The step into the shop had no crack, irregularity, or jagged edge.

There was a clearly visible red warning sign (“watch your steps”) in all lower case letters at the bottom of the door and just above the threshold.

Judgment was found in favour of the Defendant.

Plaintiff’s Human Factors Position

The unnamed expert provided two points of human factors evidence:

  • The warning sign should have been printed in all capital letters rather than all lower case letters based upon guidance found in an American textbook.
  • The colour of the sign, red, represented a too high level of danger. The warning sign should have been yellow rather than red.

Defendant’s Human Factors Position

The Defence did not call upon a human factors expert and provided no human factors position.

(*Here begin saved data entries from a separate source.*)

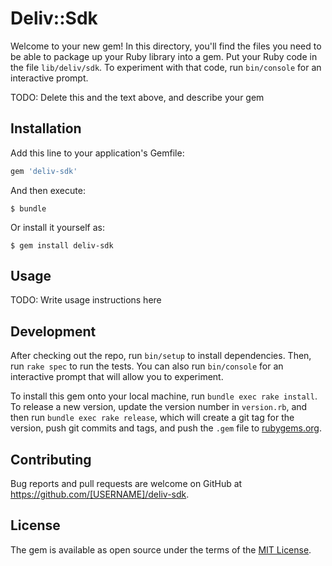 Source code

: # Deliv::Sdk

Welcome to your new gem! In this directory, you'll find the files you need to be able to package up your Ruby library into a gem. Put your Ruby code in the file `lib/deliv/sdk`. To experiment with that code, run `bin/console` for an interactive prompt.

TODO: Delete this and the text above, and describe your gem

## Installation

Add this line to your application's Gemfile:

```ruby
gem 'deliv-sdk'
```

And then execute:

    $ bundle

Or install it yourself as:

    $ gem install deliv-sdk

## Usage

TODO: Write usage instructions here

## Development

After checking out the repo, run `bin/setup` to install dependencies. Then, run `rake spec` to run the tests. You can also run `bin/console` for an interactive prompt that will allow you to experiment.

To install this gem onto your local machine, run `bundle exec rake install`. To release a new version, update the version number in `version.rb`, and then run `bundle exec rake release`, which will create a git tag for the version, push git commits and tags, and push the `.gem` file to [rubygems.org](https://rubygems.org).

## Contributing

Bug reports and pull requests are welcome on GitHub at https://github.com/[USERNAME]/deliv-sdk.


## License

The gem is available as open source under the terms of the [MIT License](http://opensource.org/licenses/MIT).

The non-human factors Defence expert reported that the threshold and entrance were properly constructed in compliance with the Ontario Building Code and was in a good state of repair.

Judge’s Rationale

The judge felt that the difference between capital and lower case print “seems to me to be a distinction without a real difference” as the lower case letters were perfectly legible and clearly discernable from several steps away from the door. The judge wrote “Plaintiff’s expert seems to be reaching here for something but has come up with very little.”

Regarding the colour of the sign, the judge felt that the Plaintiff’s expert was "nonsensical". By using a red colour rather than a yellow colour for the sign, the Plaintiff’s expert opined that the warning was ineffective because it was too prominent and strong. The judge wrote “It is hard to take this expert opinion seriously.”